Decision-Focused Federated Learning Under Heterogeneous Objectives and Constraints

Abstract

We consider Decision-Focused Federated Learning (DFFL), a predict-then-optimize setting in which multiple clients collaboratively train predictive models for downstream linear optimization problems without exchanging raw data. Besides the data heterogeneity typical of standard federated learning, clients may also have different objective functions and feasible regions. Building on the SPO+ surrogate loss, we derive heterogeneity bounds that separate objective shift, measured through cost-vector distances, from feasible-set shift, measured through support-function and shape-distance terms.

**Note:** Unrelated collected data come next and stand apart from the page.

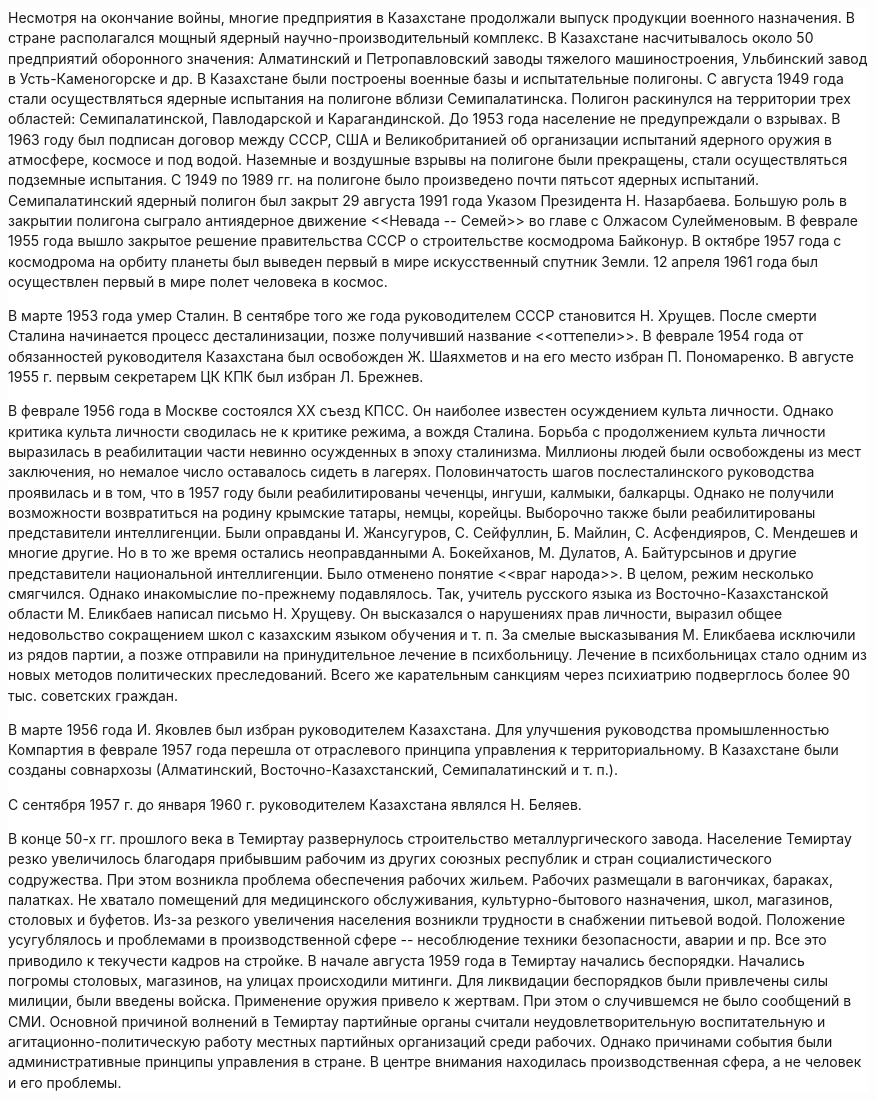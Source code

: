 Несмотря на окончание войны, многие предприятия в Казахстане продолжали выпуск продукции военного назначения. В стране располагался мощный ядерный научно-производительный комплекс. В Казахстане насчитывалось около 50 предприятий оборонного значения: Алматинский и Петропавловский заводы тяжелого машиностроения, Ульбинский завод в Усть-Каменогорске и др. В Казахстане были построены военные базы и испытательные полигоны. С августа 1949 года стали осуществляться ядерные испытания на полигоне вблизи Семипалатинска. Полигон раскинулся на территории трех областей: Семипалатинской, Павлодарской и Карагандинской. До 1953 года население не предупреждали о взрывах. В 1963 году был подписан договор между СССР, США и Великобританией об организации испытаний ядерного оружия в атмосфере, космосе и под водой. Наземные и воздушные взрывы на полигоне были прекращены, стали осуществляться подземные испытания. С 1949 по 1989 гг. на полигоне было произведено почти пятьсот ядерных испытаний. Семипалатинский ядерный полигон был закрыт 29 августа 1991 года Указом Президента Н. Назарбаева. Большую роль в закрытии полигона сыграло антиядерное движение \<\<Невада -- Семей\>\> во главе с Олжасом Сулейменовым. В феврале 1955 года вышло закрытое решение правительства СССР о строительстве космодрома Байконур. В октябре 1957 года с космодрома на орбиту планеты был выведен первый в мире искусственный спутник Земли. 12 апреля 1961 года был осуществлен первый в мире полет человека в космос.

В марте 1953 года умер Сталин. В сентябре того же года руководителем СССР становится Н. Хрущев. После смерти Сталина начинается процесс десталинизации, позже получивший название \<\<оттепели\>\>. В феврале 1954 года от обязанностей руководителя Казахстана был освобожден Ж. Шаяхметов и на его место избран П. Пономаренко. В августе 1955 г. первым секретарем ЦК КПК был избран Л. Брежнев.

В феврале 1956 года в Москве состоялся ХХ съезд КПСС. Он наиболее известен осуждением культа личности. Однако критика культа личности сводилась не к критике режима, а вождя Сталина. Борьба с продолжением культа личности выразилась в реабилитации части невинно осужденных в эпоху сталинизма. Миллионы людей были освобождены из мест заключения, но немалое число оставалось сидеть в лагерях. Половинчатость шагов послесталинского руководства проявилась и в том, что в 1957 году были реабилитированы чеченцы, ингуши, калмыки, балкарцы. Однако не получили возможности возвратиться на родину крымские татары, немцы, корейцы. Выборочно также были реабилитированы представители интеллигенции. Были оправданы И. Жансугуров, С. Сейфуллин, Б. Майлин, С. Асфендияров, С. Мендешев и многие другие. Но в то же время остались неоправданными А. Бокейханов, М. Дулатов, А. Байтурсынов и другие представители национальной интеллигенции. Было отменено понятие \<\<враг народа\>\>. В целом, режим несколько смягчился. Однако инакомыслие по-прежнему подавлялось. Так, учитель русского языка из Восточно-Казахстанской области М. Еликбаев написал письмо Н. Хрущеву. Он высказался о нарушениях прав личности, выразил общее недовольство сокращением школ с казахским языком обучения и т. п. За смелые высказывания М. Еликбаева исключили из рядов партии, а позже отправили на принудительное лечение в психбольницу. Лечение в психбольницах стало одним из новых методов политических преследований. Всего же карательным санкциям через психиатрию подверглось более 90 тыс. советских граждан.

В марте 1956 года И. Яковлев был избран руководителем Казахстана. Для улучшения руководства промышленностью Компартия в феврале 1957 года перешла от отраслевого принципа управления к территориальному. В Казахстане были созданы совнархозы (Алматинский, Восточно-Казахстанский, Семипалатинский и т. п.).

С сентября 1957 г. до января 1960 г. руководителем Казахстана являлся Н. Беляев.

В конце 50-х гг. прошлого века в Темиртау развернулось строительство металлургического завода. Население Темиртау резко увеличилось благодаря прибывшим рабочим из других союзных республик и стран социалистического содружества. При этом возникла проблема обеспечения рабочих жильем. Рабочих размещали в вагончиках, бараках, палатках. Не хватало помещений для медицинского обслуживания, культурно-бытового назначения, школ, магазинов, столовых и буфетов. Из-за резкого увеличения населения возникли трудности в снабжении питьевой водой. Положение усугублялось и проблемами в производственной сфере -- несоблюдение техники безопасности, аварии и пр. Все это приводило к текучести кадров на стройке. В начале августа 1959 года в Темиртау начались беспорядки. Начались погромы столовых, магазинов, на улицах происходили митинги. Для ликвидации беспорядков были привлечены силы милиции, были введены войска. Применение оружия привело к жертвам. При этом о случившемся не было сообщений в СМИ. Основной причиной волнений в Темиртау партийные органы считали неудовлетворительную воспитательную и агитационно-политическую работу местных партийных организаций среди рабочих. Однако причинами события были административные принципы управления в стране. В центре внимания находилась производственная сфера, а не человек и его проблемы.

We show that, for general compact feasible sets, small objective perturbations can still induce nonvanishing decision-focused loss discrepancies, while strongly convex feasible regions yield sharper stability-based bounds. We then lift these pointwise bounds to a local-versus-federated excess-risk comparison, showing that federation is beneficial when the statistical advantage of pooling exceeds a client-specific heterogeneity penalty. Computational experiments on polyhedral and strongly convex problems confirm that federation is substantially more robust under strongly convex feasible regions. Finally, we evaluate a simple validation-based interpolation between local and federated DFFL models. This interpolation mitigates the theoretical tradeoff and reduces aggregate regret and worst-client harm in both synthetic experiments and a PJM energy-pricing case study.